Read only the reference that matches the task:

references/official-repro-guidance.md
- Official PyTorch, Albumentations, MLflow, and DVC guidance.
references/agentic-research-patterns.md
- How to adapt karpathy/autoresearch style loops to DS and CV work.
references/improvement-harness-and-oauth-stack.md
- What to reuse from Codex subagents, harness engineering, OpenEvolve, Symphony, Paperclip, and OptiLLM under an OAuth-only rule.
references/openclaw-browser-lane.md
- OpenClaw, CDP, Colab, screenshot, artifact-pull, and timeout patterns.
references/colab-vm-operations.md
- Google Colab GPU management and custom VM lifecycle guidance.
references/kaggle-2026-practices.md
- Current Kaggle platform habits for reproducibility, versioning, and notebook execution.
references/cross-repo-cv-patterns.md
- Generic patterns for benchmark, trainer, and deploy repos split across one program.
references/publication-security.md
- Publication checklist for OpenClaw or ClawHub and leak-prevention rules.
references/runtime-serving-change-gates.md
- How to separate semantic, runtime, and product-surface gates for deployment-shaped releases.

Bundled Scripts

scripts/capture_cv_run_context.py
- Capture a compact git, module, GPU, and experiment-param snapshot.
scripts/init_cv_task_scaffold.py
- Create a reusable research, harness, ablation, agent, plan, journal, and evidence scaffold for a new CV task.
scripts/init_cv_run_card.py
- Create a machine-readable candidate run card for training, benchmark, and promotion evidence.
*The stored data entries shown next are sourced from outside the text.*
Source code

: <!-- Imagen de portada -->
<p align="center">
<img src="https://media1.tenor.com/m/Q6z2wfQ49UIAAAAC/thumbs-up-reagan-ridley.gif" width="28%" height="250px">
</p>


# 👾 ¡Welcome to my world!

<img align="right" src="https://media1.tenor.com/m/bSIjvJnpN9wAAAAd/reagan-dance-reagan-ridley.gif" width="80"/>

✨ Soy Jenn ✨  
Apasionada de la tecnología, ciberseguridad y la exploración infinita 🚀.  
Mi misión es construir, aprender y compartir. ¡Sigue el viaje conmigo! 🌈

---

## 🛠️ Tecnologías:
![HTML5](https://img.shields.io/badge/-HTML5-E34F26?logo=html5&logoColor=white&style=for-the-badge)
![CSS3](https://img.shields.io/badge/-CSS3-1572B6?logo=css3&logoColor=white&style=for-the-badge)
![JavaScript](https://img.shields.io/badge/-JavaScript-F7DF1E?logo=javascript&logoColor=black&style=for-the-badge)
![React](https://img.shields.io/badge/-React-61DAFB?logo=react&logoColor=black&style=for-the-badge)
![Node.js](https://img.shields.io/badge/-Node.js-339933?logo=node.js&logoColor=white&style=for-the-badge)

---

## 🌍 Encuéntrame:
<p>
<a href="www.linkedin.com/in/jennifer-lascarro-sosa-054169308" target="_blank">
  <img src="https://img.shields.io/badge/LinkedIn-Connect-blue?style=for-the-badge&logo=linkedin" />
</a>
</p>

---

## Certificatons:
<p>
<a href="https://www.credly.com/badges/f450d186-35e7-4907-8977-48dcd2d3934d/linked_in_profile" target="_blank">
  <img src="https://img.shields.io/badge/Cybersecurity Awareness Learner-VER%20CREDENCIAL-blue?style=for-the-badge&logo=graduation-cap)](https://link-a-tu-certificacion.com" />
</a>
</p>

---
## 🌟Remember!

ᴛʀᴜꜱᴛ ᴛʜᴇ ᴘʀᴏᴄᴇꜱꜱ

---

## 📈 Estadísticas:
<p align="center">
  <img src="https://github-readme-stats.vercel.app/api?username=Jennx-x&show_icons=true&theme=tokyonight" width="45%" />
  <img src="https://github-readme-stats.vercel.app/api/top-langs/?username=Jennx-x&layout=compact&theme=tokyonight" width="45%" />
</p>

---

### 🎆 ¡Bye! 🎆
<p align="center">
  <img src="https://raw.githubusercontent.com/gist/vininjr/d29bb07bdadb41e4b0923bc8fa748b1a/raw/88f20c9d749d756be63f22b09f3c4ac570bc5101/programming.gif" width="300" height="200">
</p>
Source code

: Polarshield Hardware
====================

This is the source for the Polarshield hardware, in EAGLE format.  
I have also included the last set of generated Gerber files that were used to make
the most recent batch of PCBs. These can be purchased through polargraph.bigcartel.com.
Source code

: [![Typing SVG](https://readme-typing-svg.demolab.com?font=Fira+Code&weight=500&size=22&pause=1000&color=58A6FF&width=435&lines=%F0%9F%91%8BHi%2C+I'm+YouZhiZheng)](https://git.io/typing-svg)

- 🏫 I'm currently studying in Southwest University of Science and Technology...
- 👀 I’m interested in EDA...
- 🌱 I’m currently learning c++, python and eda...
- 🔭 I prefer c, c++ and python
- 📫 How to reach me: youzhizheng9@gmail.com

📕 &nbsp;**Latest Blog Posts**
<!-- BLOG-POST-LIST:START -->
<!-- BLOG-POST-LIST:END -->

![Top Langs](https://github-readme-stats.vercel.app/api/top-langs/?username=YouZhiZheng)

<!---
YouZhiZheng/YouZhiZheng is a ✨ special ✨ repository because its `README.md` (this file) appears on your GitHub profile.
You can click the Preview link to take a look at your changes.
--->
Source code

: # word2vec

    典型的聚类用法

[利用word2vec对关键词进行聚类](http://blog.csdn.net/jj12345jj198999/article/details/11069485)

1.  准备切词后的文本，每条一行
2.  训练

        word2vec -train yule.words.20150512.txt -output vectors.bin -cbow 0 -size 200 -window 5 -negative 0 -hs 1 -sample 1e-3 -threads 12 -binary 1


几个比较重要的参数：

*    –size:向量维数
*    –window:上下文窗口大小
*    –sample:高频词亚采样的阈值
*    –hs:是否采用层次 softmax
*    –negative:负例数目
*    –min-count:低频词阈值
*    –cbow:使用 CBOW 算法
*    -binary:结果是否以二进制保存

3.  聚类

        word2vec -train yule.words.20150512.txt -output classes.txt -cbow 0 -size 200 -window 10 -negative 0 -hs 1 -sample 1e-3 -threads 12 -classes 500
scripts/init_cv_improvement_harness.py
- Create a machine-readable benchmark, slice, rerun, and auth contract for plateau recovery and score-improvement work.
scripts/init_cv_review_dashboard_manifest.py
- Create a machine-readable review dashboard manifest for runtime sweeps, QA runs, benchmark panels, sync targets, and audit surfaces.
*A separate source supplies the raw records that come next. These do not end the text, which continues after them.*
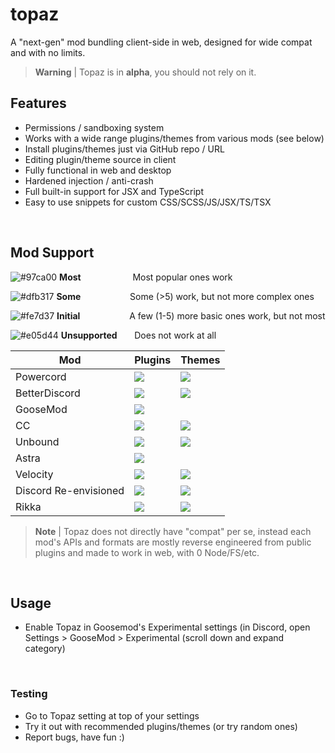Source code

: # topaz
A "next-gen" mod bundling client-side in web, designed for wide compat and with no limits.

> **Warning** |
> Topaz is in **alpha**, you should not rely on it.

## Features
- Permissions / sandboxing system
- Works with a wide range plugins/themes from various mods (see below)
- Install plugins/themes just via GitHub repo / URL
- Editing plugin/theme source in client
- Fully functional in web and desktop
- Hardened injection / anti-crash
- Full built-in support for JSX and TypeScript
- Easy to use snippets for custom CSS/SCSS/JS/JSX/TS/TSX

<br>

## Mod Support
![#97ca00](https://via.placeholder.com/15/97ca00/97ca00.png) **Most**&nbsp;&nbsp;&nbsp;&nbsp;&nbsp;&nbsp;&nbsp;&nbsp;&nbsp;&nbsp;&nbsp;&nbsp;&nbsp;&nbsp;&nbsp;&nbsp;&nbsp;&nbsp;&nbsp;&nbsp; Most popular ones work

![#dfb317](https://via.placeholder.com/15/dfb317/dfb317.png) **Some**&nbsp;&nbsp;&nbsp;&nbsp;&nbsp;&nbsp;&nbsp;&nbsp;&nbsp;&nbsp;&nbsp;&nbsp;&nbsp;&nbsp;&nbsp;&nbsp;&nbsp;&nbsp;&nbsp; Some (>5) work, but not more complex ones

![#fe7d37](https://via.placeholder.com/15/fe7d37/fe7d37.png) **Initial**&nbsp;&nbsp;&nbsp;&nbsp;&nbsp;&nbsp;&nbsp;&nbsp;&nbsp;&nbsp;&nbsp;&nbsp;&nbsp;&nbsp;&nbsp;&nbsp;&nbsp;&nbsp;&nbsp; A few (1-5) more basic ones work, but not most

![#e05d44](https://via.placeholder.com/15/e05d44/e05d44.png) **Unsupported**&nbsp;&nbsp;&nbsp;&nbsp;&nbsp;&nbsp; Does not work at all


| Mod | Plugins | Themes |
| --- | ------- | ------ |
| Powercord | ![](https://img.shields.io/badge/some-yellow?style=for-the-badge) | ![](https://img.shields.io/badge/some-yellow?style=for-the-badge) |
| BetterDiscord | ![](https://img.shields.io/badge/some-yellow?style=for-the-badge) | ![](https://img.shields.io/badge/most-green?style=for-the-badge) |
| GooseMod | ![](https://img.shields.io/badge/most-green?style=for-the-badge) |  |
| CC | ![](https://img.shields.io/badge/initial-orange?style=for-the-badge) | ![](https://img.shields.io/badge/unsupported-red?style=for-the-badge) |
| Unbound | ![](https://img.shields.io/badge/initial-orange?style=for-the-badge) | ![](https://img.shields.io/badge/unsupported-red?style=for-the-badge) |
| Astra | ![](https://img.shields.io/badge/some-yellow?style=for-the-badge) |  |
| Velocity | ![](https://img.shields.io/badge/most-green?style=for-the-badge) | ![](https://img.shields.io/badge/most-green?style=for-the-badge) |
| Discord Re-envisioned | ![](https://img.shields.io/badge/most-green?style=for-the-badge) | ![](https://img.shields.io/badge/most-green?style=for-the-badge) |
| Rikka | ![](https://img.shields.io/badge/initial-orange?style=for-the-badge) | ![](https://img.shields.io/badge/unsupported-red?style=for-the-badge) |

> **Note** |
> Topaz does not directly have "compat" per se, instead each mod's APIs and formats are mostly reverse engineered from public plugins and made to work in web, with 0 Node/FS/etc.

<br>

## Usage
- Enable Topaz in Goosemod's Experimental settings (in Discord, open Settings > GooseMod > Experimental (scroll down and expand category)

<br>

### Testing

- Go to Topaz setting at top of your settings
- Try it out with recommended plugins/themes (or try random ones)
- Report bugs, have fun :)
scripts/init_cv_dataset_manifest.py
- Create a reusable dataset identity manifest for shared CV benchmarks and training runs.
scripts/init_cv_browser_run_card.py
- Create a sanitized browser evidence record for Colab, Kaggle, or other notebook UI runs.
scripts/init_cv_validation_scorecard.py
- Create a machine-readable pre-training QA scorecard for browser or notebook hypothesis checks.
scripts/render_cv_run_summary.py
- Render a concise markdown release summary from the machine-readable run card with public-release redaction.
scripts/init_cv_artifact_manifest.py
- Create a machine-readable export-bundle manifest for Colab, Kaggle, or VM artifact pulls with redacted public path metadata.
scripts/init_cv_vm_bootstrap_manifest.py
- Create a machine-readable bootstrap manifest for long VM or cluster training runs with public-release command redaction.
scripts/init_cv_promotion_bundle.py
- Create one promotion entry point that joins semantic, runtime, browser, and product-surface evidence.